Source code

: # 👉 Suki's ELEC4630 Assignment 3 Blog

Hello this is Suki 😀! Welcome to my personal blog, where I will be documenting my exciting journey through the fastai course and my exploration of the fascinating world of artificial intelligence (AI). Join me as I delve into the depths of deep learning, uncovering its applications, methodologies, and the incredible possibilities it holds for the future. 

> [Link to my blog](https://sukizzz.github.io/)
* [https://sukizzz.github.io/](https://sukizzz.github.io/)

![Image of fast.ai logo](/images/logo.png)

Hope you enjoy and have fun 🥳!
-.-.-
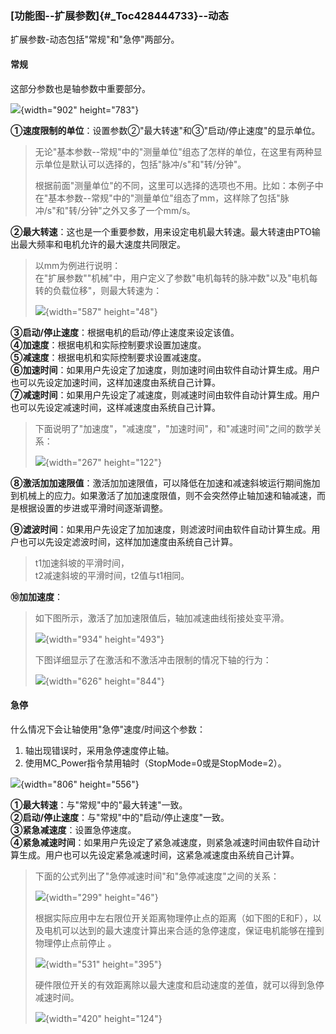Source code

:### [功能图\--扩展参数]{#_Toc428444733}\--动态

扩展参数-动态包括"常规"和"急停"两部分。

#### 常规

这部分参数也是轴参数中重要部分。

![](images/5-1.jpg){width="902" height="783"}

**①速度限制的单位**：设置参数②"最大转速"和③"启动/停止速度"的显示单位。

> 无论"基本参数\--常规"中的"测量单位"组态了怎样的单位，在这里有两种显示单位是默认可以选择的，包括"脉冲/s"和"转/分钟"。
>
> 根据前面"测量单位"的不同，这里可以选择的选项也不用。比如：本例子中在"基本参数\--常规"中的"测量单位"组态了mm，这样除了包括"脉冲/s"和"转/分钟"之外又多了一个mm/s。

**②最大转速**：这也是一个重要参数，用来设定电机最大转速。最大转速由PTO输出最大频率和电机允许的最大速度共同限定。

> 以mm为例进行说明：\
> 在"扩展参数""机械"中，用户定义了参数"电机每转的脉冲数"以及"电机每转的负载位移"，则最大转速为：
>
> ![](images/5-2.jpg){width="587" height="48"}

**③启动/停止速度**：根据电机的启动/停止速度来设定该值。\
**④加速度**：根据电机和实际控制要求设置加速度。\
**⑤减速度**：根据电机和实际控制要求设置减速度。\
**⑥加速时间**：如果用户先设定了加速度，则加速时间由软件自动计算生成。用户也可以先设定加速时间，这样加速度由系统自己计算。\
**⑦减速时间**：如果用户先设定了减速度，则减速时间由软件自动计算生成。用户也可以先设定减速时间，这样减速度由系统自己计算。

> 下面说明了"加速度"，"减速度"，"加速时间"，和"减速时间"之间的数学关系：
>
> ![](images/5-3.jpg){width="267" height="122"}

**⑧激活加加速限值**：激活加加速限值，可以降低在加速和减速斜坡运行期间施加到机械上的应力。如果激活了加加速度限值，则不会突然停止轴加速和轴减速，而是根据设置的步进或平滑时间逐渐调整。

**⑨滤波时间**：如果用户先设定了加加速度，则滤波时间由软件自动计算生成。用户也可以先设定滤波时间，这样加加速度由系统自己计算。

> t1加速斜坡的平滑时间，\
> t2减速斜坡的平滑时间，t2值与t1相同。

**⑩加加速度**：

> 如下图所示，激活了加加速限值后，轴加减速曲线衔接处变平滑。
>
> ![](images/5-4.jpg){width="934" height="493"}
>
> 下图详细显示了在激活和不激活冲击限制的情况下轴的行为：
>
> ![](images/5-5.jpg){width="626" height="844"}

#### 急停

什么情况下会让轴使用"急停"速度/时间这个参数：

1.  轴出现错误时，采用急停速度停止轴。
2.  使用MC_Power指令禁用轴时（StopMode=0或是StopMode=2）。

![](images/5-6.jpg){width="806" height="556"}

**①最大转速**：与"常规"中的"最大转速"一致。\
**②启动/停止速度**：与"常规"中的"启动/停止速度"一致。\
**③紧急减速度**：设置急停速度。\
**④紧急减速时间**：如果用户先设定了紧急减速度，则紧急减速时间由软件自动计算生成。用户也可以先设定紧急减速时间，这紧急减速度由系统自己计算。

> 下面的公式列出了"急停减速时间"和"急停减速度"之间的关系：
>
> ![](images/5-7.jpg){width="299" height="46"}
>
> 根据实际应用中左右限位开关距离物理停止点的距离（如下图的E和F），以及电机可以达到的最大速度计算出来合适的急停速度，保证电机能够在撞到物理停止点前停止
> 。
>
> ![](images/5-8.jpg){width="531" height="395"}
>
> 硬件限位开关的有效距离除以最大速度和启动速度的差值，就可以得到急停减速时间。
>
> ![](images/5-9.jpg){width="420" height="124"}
-.-.-
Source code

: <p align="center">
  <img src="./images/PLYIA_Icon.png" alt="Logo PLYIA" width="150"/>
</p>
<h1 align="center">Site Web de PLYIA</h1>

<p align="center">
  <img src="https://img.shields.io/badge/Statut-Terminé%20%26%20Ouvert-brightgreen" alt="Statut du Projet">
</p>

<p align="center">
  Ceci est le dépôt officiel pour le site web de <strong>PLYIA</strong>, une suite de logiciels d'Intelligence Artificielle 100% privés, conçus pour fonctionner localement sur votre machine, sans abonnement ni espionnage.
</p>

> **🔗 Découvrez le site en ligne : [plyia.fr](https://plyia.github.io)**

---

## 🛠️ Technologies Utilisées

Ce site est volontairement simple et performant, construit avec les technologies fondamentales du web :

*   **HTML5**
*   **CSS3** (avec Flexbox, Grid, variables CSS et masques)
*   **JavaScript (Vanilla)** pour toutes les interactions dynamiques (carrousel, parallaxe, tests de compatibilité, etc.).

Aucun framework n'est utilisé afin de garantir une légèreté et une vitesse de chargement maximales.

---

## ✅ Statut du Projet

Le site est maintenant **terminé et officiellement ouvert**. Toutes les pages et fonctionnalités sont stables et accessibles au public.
-.-.-
Requirement :: In how many lines of the preceding material does the word "github" occur? Answer with the number only.

Result of this exercise :: 3